**REQUIRED ACTION**
Please copy all of the data that follows exactly, leaving any pictures out.
BEGIN DATASET EXCERPTS
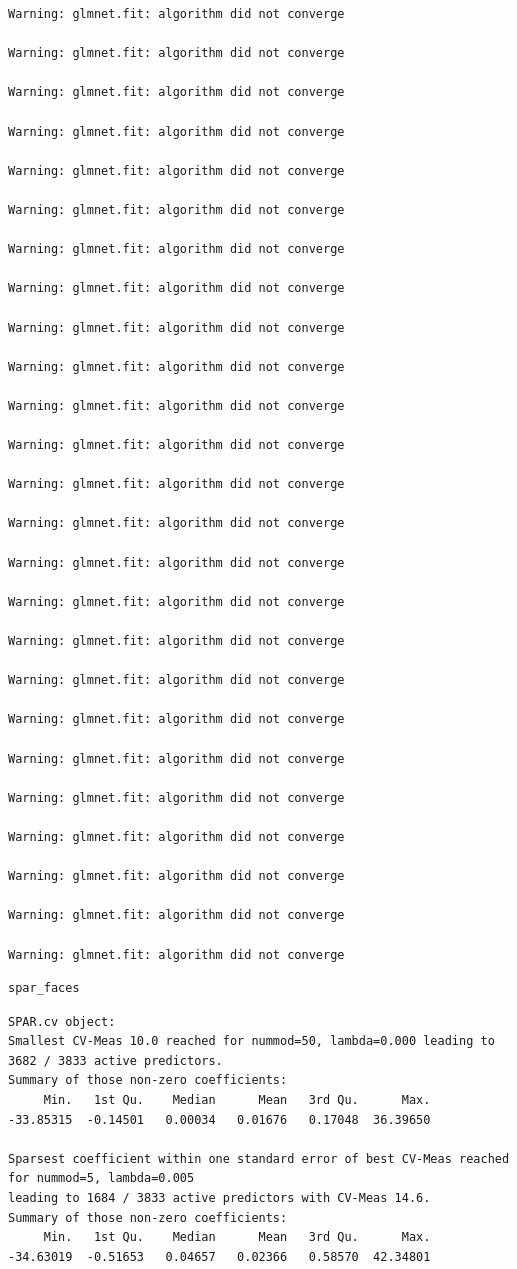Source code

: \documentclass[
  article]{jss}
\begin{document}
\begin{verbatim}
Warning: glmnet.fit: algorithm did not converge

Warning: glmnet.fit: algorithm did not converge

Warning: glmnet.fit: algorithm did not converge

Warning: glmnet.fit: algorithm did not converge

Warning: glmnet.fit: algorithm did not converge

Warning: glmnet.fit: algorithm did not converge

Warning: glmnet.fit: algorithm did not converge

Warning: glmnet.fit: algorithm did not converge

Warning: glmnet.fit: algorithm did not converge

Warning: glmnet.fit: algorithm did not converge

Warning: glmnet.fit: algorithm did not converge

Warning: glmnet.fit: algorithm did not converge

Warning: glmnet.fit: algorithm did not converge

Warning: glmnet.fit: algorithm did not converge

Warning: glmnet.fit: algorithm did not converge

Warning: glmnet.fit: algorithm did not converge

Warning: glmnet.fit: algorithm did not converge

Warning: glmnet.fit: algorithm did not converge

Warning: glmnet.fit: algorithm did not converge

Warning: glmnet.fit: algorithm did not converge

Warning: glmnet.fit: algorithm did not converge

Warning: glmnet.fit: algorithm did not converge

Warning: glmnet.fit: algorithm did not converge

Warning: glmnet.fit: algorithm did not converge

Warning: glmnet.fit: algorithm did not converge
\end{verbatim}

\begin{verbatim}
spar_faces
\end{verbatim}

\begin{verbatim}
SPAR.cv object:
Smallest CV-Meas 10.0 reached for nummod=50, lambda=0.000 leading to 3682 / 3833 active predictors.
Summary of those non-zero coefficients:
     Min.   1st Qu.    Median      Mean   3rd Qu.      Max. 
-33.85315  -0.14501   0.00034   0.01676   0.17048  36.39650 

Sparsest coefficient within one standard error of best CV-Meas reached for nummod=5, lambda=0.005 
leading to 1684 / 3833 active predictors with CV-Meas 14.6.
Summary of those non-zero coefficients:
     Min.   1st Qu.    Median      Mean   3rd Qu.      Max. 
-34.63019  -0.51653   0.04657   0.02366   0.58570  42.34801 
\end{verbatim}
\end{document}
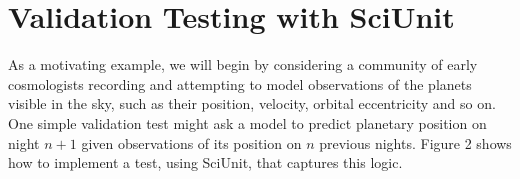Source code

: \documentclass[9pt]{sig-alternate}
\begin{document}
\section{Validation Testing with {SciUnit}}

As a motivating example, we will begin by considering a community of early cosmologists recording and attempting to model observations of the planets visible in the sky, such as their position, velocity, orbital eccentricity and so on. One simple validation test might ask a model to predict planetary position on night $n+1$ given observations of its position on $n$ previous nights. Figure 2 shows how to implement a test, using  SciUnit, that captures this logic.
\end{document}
END DATASET EXCERPTS
**RESULT OF THIS TASK**
Source code

: \documentclass[
  article]{jss}
\begin{document}
\begin{verbatim}
Warning: glmnet.fit: algorithm did not converge

Warning: glmnet.fit: algorithm did not converge

Warning: glmnet.fit: algorithm did not converge

Warning: glmnet.fit: algorithm did not converge

Warning: glmnet.fit: algorithm did not converge

Warning: glmnet.fit: algorithm did not converge

Warning: glmnet.fit: algorithm did not converge

Warning: glmnet.fit: algorithm did not converge

Warning: glmnet.fit: algorithm did not converge

Warning: glmnet.fit: algorithm did not converge

Warning: glmnet.fit: algorithm did not converge

Warning: glmnet.fit: algorithm did not converge

Warning: glmnet.fit: algorithm did not converge

Warning: glmnet.fit: algorithm did not converge

Warning: glmnet.fit: algorithm did not converge

Warning: glmnet.fit: algorithm did not converge

Warning: glmnet.fit: algorithm did not converge

Warning: glmnet.fit: algorithm did not converge

Warning: glmnet.fit: algorithm did not converge

Warning: glmnet.fit: algorithm did not converge

Warning: glmnet.fit: algorithm did not converge

Warning: glmnet.fit: algorithm did not converge

Warning: glmnet.fit: algorithm did not converge

Warning: glmnet.fit: algorithm did not converge

Warning: glmnet.fit: algorithm did not converge
\end{verbatim}

\begin{verbatim}
spar_faces
\end{verbatim}

\begin{verbatim}
SPAR.cv object:
Smallest CV-Meas 10.0 reached for nummod=50, lambda=0.000 leading to 3682 / 3833 active predictors.
Summary of those non-zero coefficients:
     Min.   1st Qu.    Median      Mean   3rd Qu.      Max. 
-33.85315  -0.14501   0.00034   0.01676   0.17048  36.39650 

Sparsest coefficient within one standard error of best CV-Meas reached for nummod=5, lambda=0.005 
leading to 1684 / 3833 active predictors with CV-Meas 14.6.
Summary of those non-zero coefficients:
     Min.   1st Qu.    Median      Mean   3rd Qu.      Max. 
-34.63019  -0.51653   0.04657   0.02366   0.58570  42.34801 
\end{verbatim}
\end{document}
Source code

: \documentclass[9pt]{sig-alternate}
\begin{document}
\section{Validation Testing with {SciUnit}}

As a motivating example, we will begin by considering a community of early cosmologists recording and attempting to model observations of the planets visible in the sky, such as their position, velocity, orbital eccentricity and so on. One simple validation test might ask a model to predict planetary position on night $n+1$ given observations of its position on $n$ previous nights. Figure 2 shows how to implement a test, using  SciUnit, that captures this logic.
\end{document}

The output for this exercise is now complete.